This is the best answer.


----------



## Waterwindpowderrock (Oct 11, 2003)

I'm surprised that it hasn't been mentioned already, but two words will save you from needing a nose plug.... back deck. In a back deck roll your face doesn't go past horizontal. When horizontal the air stay in your nose. I can't do a regular roll without a nose plug at all, but I never use them anymore because I don't do a c2c or sweep anymore, I'm pretty much 100% back deck.


----------



## duncleston (Jul 31, 2007)

Waterwindpowderrock said:


> I don't do a c2c or sweep anymore, I'm pretty much 100% back deck.


So this is more of a rock-kissing strategy. Backdecks are just the ticket under some circumstances, but maybe not the wisest choice under others...not sure I'd endorse this is the final answer!


----------



## robanna (Apr 20, 2004)

duncleston said:


> So this is more of a rock-kissing strategy. Backdecks are just the ticket under some circumstances, but maybe not the wisest choice under others...not sure I'd endorse this is the final answer!


Pu-lease....


----------



## KSC (Oct 22, 2003)

duncleston said:


> So this is more of a rock-kissing strategy. Backdecks are just the ticket under some circumstances, but maybe not the wisest choice under others...not sure I'd endorse this is the final answer!


So I guess it's preferable to take a rock impact with your spine or crown of the head rather than pushing off it with a paddle in front of your face, an action which will likely right you?

Windrockwaterfireearthtree is right, backdeck is a great roll for nasal relief - fast and shallow.

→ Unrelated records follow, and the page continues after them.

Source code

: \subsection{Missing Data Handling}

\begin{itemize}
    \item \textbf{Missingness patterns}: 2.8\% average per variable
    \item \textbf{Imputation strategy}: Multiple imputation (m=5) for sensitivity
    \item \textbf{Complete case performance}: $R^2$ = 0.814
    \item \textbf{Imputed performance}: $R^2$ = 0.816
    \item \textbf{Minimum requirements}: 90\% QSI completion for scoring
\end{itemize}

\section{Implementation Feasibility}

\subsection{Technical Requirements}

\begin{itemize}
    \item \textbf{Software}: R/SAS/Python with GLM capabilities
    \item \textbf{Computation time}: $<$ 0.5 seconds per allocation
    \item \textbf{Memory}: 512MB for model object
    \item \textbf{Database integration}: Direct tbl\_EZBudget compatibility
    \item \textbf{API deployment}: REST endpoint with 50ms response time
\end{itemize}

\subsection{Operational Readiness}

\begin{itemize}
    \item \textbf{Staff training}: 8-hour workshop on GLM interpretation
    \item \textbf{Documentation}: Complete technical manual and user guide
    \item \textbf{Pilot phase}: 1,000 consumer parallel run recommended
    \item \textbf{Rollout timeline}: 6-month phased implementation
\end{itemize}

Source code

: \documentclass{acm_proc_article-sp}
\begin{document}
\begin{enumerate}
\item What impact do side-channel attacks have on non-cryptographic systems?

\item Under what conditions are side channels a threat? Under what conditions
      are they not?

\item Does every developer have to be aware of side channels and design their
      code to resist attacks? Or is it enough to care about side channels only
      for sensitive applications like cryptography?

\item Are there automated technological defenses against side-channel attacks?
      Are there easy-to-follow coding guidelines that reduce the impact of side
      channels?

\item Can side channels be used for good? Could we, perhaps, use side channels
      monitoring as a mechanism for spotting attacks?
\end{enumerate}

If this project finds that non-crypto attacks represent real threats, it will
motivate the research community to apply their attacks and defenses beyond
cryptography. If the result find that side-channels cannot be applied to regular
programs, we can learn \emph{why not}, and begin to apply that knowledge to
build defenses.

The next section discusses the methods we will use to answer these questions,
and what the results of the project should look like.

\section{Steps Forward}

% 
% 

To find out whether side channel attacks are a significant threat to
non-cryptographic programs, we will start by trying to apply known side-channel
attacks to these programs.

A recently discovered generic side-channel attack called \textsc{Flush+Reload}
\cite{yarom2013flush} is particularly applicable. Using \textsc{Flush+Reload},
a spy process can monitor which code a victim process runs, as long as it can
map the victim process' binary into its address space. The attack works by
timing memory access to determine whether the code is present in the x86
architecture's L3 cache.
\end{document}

Doesn't solve my problem of hole rides or unexpected upside down time though.


----------



## crispy (May 20, 2004)

*no need*

have never used plugs and can't see why anyone would. came naturally to me.

try either 1) blow a tiny bit of air out of your nose, like race swimmers do just before they come out for a breath, or 2) figure out how to push your tounge against the roof of your mouth to seal ,and then just give one good blow when you roll up. or a combination of the two.


----------